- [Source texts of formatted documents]

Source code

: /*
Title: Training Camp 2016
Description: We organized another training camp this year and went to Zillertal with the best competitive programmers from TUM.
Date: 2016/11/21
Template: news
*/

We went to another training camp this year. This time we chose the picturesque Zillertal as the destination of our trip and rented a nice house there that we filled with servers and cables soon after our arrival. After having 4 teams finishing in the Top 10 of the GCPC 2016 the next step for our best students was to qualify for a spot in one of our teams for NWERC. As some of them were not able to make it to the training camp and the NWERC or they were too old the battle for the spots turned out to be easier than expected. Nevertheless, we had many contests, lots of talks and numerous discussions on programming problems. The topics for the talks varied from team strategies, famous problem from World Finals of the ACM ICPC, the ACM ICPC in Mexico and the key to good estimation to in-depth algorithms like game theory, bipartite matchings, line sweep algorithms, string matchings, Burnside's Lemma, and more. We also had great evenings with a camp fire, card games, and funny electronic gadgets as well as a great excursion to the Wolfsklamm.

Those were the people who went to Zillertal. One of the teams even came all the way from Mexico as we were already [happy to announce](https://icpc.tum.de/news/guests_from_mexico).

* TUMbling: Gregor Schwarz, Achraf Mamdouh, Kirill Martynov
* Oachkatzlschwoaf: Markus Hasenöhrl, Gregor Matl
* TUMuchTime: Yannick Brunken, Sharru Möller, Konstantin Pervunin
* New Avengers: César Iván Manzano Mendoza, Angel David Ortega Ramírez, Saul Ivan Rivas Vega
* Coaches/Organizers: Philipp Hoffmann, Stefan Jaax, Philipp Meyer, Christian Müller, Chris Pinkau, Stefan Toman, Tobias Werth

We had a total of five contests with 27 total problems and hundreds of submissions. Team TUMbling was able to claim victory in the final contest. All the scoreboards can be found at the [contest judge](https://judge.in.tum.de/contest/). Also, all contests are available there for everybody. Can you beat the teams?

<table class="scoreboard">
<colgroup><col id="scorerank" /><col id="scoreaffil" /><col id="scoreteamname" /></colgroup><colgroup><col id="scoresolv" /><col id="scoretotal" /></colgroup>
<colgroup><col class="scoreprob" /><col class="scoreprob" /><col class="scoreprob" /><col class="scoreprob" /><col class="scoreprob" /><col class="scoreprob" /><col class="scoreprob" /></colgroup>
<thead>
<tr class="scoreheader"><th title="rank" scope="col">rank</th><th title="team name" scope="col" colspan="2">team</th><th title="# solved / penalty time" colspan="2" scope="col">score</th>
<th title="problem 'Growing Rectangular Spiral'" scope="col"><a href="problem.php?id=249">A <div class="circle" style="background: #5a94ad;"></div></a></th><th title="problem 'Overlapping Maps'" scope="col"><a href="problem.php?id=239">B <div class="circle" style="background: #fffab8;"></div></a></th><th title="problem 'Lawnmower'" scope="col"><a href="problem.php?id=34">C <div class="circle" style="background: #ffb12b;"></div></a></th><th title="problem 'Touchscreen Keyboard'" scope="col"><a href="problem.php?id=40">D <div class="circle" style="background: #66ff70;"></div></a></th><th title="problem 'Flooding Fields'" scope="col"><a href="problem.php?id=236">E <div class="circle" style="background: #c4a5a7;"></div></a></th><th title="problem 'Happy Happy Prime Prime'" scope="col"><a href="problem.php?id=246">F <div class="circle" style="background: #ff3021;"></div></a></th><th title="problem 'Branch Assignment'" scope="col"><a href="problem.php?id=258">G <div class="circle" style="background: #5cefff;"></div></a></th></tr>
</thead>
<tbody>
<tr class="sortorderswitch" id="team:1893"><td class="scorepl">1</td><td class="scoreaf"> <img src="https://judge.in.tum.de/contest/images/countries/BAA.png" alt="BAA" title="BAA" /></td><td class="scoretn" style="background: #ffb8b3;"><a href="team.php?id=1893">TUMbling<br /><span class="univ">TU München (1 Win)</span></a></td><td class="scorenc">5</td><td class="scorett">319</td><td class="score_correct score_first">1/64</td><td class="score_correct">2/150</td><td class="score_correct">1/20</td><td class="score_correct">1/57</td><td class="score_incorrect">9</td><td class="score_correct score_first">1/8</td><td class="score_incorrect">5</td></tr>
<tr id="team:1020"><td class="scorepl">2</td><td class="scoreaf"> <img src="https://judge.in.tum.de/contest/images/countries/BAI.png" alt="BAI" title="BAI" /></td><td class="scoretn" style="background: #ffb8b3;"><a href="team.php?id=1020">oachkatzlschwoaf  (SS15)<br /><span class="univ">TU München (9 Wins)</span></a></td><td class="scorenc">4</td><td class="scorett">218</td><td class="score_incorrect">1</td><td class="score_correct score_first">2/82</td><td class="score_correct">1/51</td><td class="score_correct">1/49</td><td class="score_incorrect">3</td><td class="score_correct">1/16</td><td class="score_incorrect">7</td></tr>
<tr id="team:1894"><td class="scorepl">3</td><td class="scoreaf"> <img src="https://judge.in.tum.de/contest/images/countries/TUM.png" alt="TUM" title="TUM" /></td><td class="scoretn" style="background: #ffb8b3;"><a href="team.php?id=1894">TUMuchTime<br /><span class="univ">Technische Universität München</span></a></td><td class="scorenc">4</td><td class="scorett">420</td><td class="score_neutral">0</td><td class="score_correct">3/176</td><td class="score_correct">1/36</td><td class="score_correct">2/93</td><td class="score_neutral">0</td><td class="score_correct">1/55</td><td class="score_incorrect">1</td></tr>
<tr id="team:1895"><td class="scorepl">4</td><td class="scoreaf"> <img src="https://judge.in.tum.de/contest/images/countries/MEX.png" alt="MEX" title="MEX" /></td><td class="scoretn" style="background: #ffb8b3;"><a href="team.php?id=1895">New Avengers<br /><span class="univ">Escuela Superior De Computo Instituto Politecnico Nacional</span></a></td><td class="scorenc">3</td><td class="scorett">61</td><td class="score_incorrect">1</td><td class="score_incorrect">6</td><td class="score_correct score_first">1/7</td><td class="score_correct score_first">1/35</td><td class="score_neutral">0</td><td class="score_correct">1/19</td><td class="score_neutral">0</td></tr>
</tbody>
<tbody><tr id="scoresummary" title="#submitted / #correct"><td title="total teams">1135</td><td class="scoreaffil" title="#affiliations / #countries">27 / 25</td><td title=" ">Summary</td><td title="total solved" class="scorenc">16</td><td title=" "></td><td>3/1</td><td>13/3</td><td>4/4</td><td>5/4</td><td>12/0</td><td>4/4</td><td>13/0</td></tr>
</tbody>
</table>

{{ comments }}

- [Requirement] Reply with the number of lines in the entries that hold the word "TUMuchTime", and add no other words.

- [Solved exercise] 2